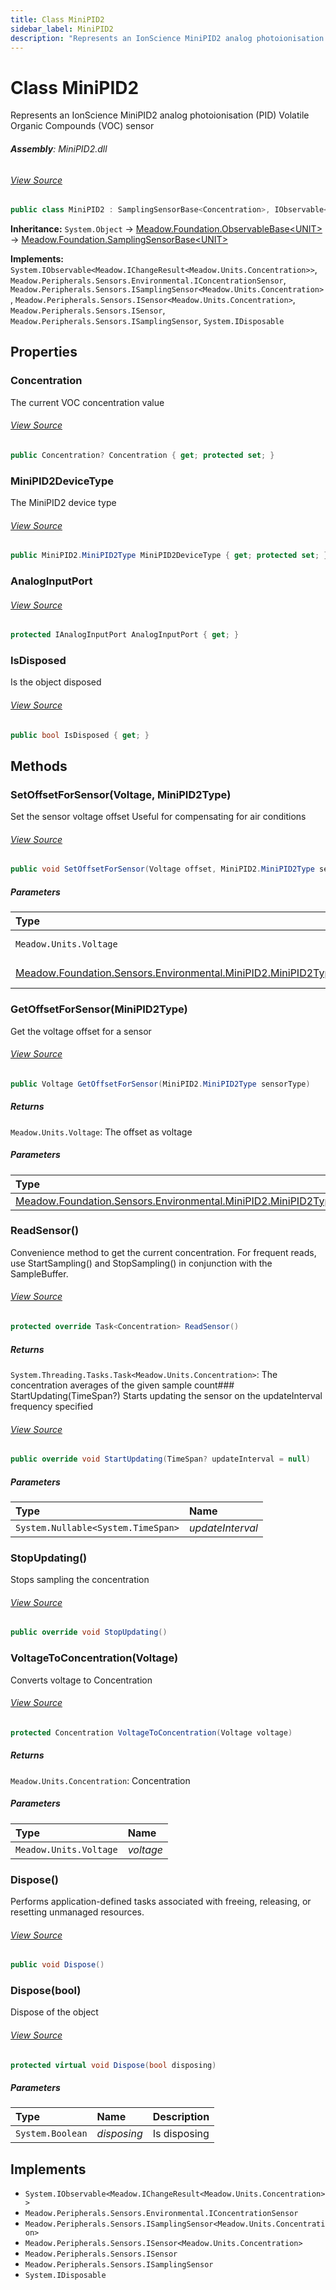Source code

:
 ```yaml
---
title: Class MiniPID2
sidebar_label: MiniPID2
description: "Represents an IonScience MiniPID2 analog photoionisation (PID) Volatile Organic Compounds (VOC) sensor"
---
```

# Class MiniPID2
Represents an IonScience MiniPID2 analog photoionisation (PID) Volatile Organic Compounds (VOC) sensor

###### **Assembly**: MiniPID2.dll
###### [View Source](https://github.com/WildernessLabs/Meadow.Foundation.git/blob/develop/Source/Meadow.Foundation.Peripherals/Sensors.Environmental.MiniPID2/Driver/MiniPID2.Enums.cs#L3)
```csharp title="Declaration"
public class MiniPID2 : SamplingSensorBase<Concentration>, IObservable<IChangeResult<Concentration>>, IConcentrationSensor, ISamplingSensor<Concentration>, ISensor<Concentration>, ISensor, ISamplingSensor, IDisposable
```
**Inheritance:** `System.Object` -> [Meadow.Foundation.ObservableBase&lt;UNIT&gt;](../Meadow.Foundation/ObservableBase`UNIT`) -> [Meadow.Foundation.SamplingSensorBase&lt;UNIT&gt;](../Meadow.Foundation/SamplingSensorBase`UNIT`)

**Implements:**  
`System.IObservable<Meadow.IChangeResult<Meadow.Units.Concentration>>`, `Meadow.Peripherals.Sensors.Environmental.IConcentrationSensor`, `Meadow.Peripherals.Sensors.ISamplingSensor<Meadow.Units.Concentration>`, `Meadow.Peripherals.Sensors.ISensor<Meadow.Units.Concentration>`, `Meadow.Peripherals.Sensors.ISensor`, `Meadow.Peripherals.Sensors.ISamplingSensor`, `System.IDisposable`

## Properties
### Concentration
The current VOC concentration value
###### [View Source](https://github.com/WildernessLabs/Meadow.Foundation.git/blob/develop/Source/Meadow.Foundation.Peripherals/Sensors.Environmental.MiniPID2/Driver/MiniPID2.cs#L17)
```csharp title="Declaration"
public Concentration? Concentration { get; protected set; }
```
### MiniPID2DeviceType
The MiniPID2 device type
###### [View Source](https://github.com/WildernessLabs/Meadow.Foundation.git/blob/develop/Source/Meadow.Foundation.Peripherals/Sensors.Environmental.MiniPID2/Driver/MiniPID2.cs#L22)
```csharp title="Declaration"
public MiniPID2.MiniPID2Type MiniPID2DeviceType { get; protected set; }
```
### AnalogInputPort

###### [View Source](https://github.com/WildernessLabs/Meadow.Foundation.git/blob/develop/Source/Meadow.Foundation.Peripherals/Sensors.Environmental.MiniPID2/Driver/MiniPID2.cs#L27)
```csharp title="Declaration"
protected IAnalogInputPort AnalogInputPort { get; }
```
### IsDisposed
Is the object disposed
###### [View Source](https://github.com/WildernessLabs/Meadow.Foundation.git/blob/develop/Source/Meadow.Foundation.Peripherals/Sensors.Environmental.MiniPID2/Driver/MiniPID2.cs#L32)
```csharp title="Declaration"
public bool IsDisposed { get; }
```
## Methods
### SetOffsetForSensor(Voltage, MiniPID2Type)
Set the sensor voltage offset 
Useful for compensating for air conditions
###### [View Source](https://github.com/WildernessLabs/Meadow.Foundation.git/blob/develop/Source/Meadow.Foundation.Peripherals/Sensors.Environmental.MiniPID2/Driver/MiniPID2.cs#L78)
```csharp title="Declaration"
public void SetOffsetForSensor(Voltage offset, MiniPID2.MiniPID2Type sensorType)
```

##### Parameters

| Type | Name | Description |
|:--- |:--- |:--- |
| `Meadow.Units.Voltage` | *offset* | Offset voltage |
| [Meadow.Foundation.Sensors.Environmental.MiniPID2.MiniPID2Type](../Meadow.Foundation.Sensors.Environmental/MiniPID2.MiniPID2Type) | *sensorType* | The sensor to change |

### GetOffsetForSensor(MiniPID2Type)
Get the voltage offset for a sensor
###### [View Source](https://github.com/WildernessLabs/Meadow.Foundation.git/blob/develop/Source/Meadow.Foundation.Peripherals/Sensors.Environmental.MiniPID2/Driver/MiniPID2.cs#L88)
```csharp title="Declaration"
public Voltage GetOffsetForSensor(MiniPID2.MiniPID2Type sensorType)
```

##### Returns

`Meadow.Units.Voltage`: The offset as voltage
##### Parameters

| Type | Name | Description |
|:--- |:--- |:--- |
| [Meadow.Foundation.Sensors.Environmental.MiniPID2.MiniPID2Type](../Meadow.Foundation.Sensors.Environmental/MiniPID2.MiniPID2Type) | *sensorType* | The sensor |

### ReadSensor()
Convenience method to get the current concentration. For frequent reads, use
StartSampling() and StopSampling() in conjunction with the SampleBuffer.
###### [View Source](https://github.com/WildernessLabs/Meadow.Foundation.git/blob/develop/Source/Meadow.Foundation.Peripherals/Sensors.Environmental.MiniPID2/Driver/MiniPID2.cs#L135)
```csharp title="Declaration"
protected override Task<Concentration> ReadSensor()
```

##### Returns

`System.Threading.Tasks.Task<Meadow.Units.Concentration>`: The concentration averages of the given sample count### StartUpdating(TimeSpan?)
Starts updating the sensor on the updateInterval frequency specified
###### [View Source](https://github.com/WildernessLabs/Meadow.Foundation.git/blob/develop/Source/Meadow.Foundation.Peripherals/Sensors.Environmental.MiniPID2/Driver/MiniPID2.cs#L146)
```csharp title="Declaration"
public override void StartUpdating(TimeSpan? updateInterval = null)
```

##### Parameters

| Type | Name |
|:--- |:--- |
| `System.Nullable<System.TimeSpan>` | *updateInterval* |

### StopUpdating()
Stops sampling the concentration
###### [View Source](https://github.com/WildernessLabs/Meadow.Foundation.git/blob/develop/Source/Meadow.Foundation.Peripherals/Sensors.Environmental.MiniPID2/Driver/MiniPID2.cs#L159)
```csharp title="Declaration"
public override void StopUpdating()
```
### VoltageToConcentration(Voltage)
Converts voltage to Concentration
###### [View Source](https://github.com/WildernessLabs/Meadow.Foundation.git/blob/develop/Source/Meadow.Foundation.Peripherals/Sensors.Environmental.MiniPID2/Driver/MiniPID2.cs#L174)
```csharp title="Declaration"
protected Concentration VoltageToConcentration(Voltage voltage)
```

##### Returns

`Meadow.Units.Concentration`: Concentration
##### Parameters

| Type | Name |
|:--- |:--- |
| `Meadow.Units.Voltage` | *voltage* |

### Dispose()
Performs application-defined tasks associated with freeing, releasing, or resetting unmanaged resources.
###### [View Source](https://github.com/WildernessLabs/Meadow.Foundation.git/blob/develop/Source/Meadow.Foundation.Peripherals/Sensors.Environmental.MiniPID2/Driver/MiniPID2.cs#L214)
```csharp title="Declaration"
public void Dispose()
```
### Dispose(bool)
Dispose of the object
###### [View Source](https://github.com/WildernessLabs/Meadow.Foundation.git/blob/develop/Source/Meadow.Foundation.Peripherals/Sensors.Environmental.MiniPID2/Driver/MiniPID2.cs#L224)
```csharp title="Declaration"
protected virtual void Dispose(bool disposing)
```

##### Parameters

| Type | Name | Description |
|:--- |:--- |:--- |
| `System.Boolean` | *disposing* | Is disposing |


## Implements

* `System.IObservable<Meadow.IChangeResult<Meadow.Units.Concentration>>`
* `Meadow.Peripherals.Sensors.Environmental.IConcentrationSensor`
* `Meadow.Peripherals.Sensors.ISamplingSensor<Meadow.Units.Concentration>`
* `Meadow.Peripherals.Sensors.ISensor<Meadow.Units.Concentration>`
* `Meadow.Peripherals.Sensors.ISensor`
* `Meadow.Peripherals.Sensors.ISamplingSensor`
* `System.IDisposable`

Task to carry out |
Set down again, word for word, the stretch of records from the line with "StartSampling() and StopSampling()" to the line with "Stops sampling the concentration", both of those lines included.

Answer area |
StartSampling() and StopSampling() in conjunction with the SampleBuffer.
###### [View Source](https://github.com/WildernessLabs/Meadow.Foundation.git/blob/develop/Source/Meadow.Foundation.Peripherals/Sensors.Environmental.MiniPID2/Driver/MiniPID2.cs#L135)
```csharp title="Declaration"
protected override Task<Concentration> ReadSensor()
```

##### Returns

`System.Threading.Tasks.Task<Meadow.Units.Concentration>`: The concentration averages of the given sample count### StartUpdating(TimeSpan?)
Starts updating the sensor on the updateInterval frequency specified
###### [View Source](https://github.com/WildernessLabs/Meadow.Foundation.git/blob/develop/Source/Meadow.Foundation.Peripherals/Sensors.Environmental.MiniPID2/Driver/MiniPID2.cs#L146)
```csharp title="Declaration"
public override void StartUpdating(TimeSpan? updateInterval = null)
```

##### Parameters

| Type | Name |
|:--- |:--- |
| `System.Nullable<System.TimeSpan>` | *updateInterval* |

### StopUpdating()
Stops sampling the concentration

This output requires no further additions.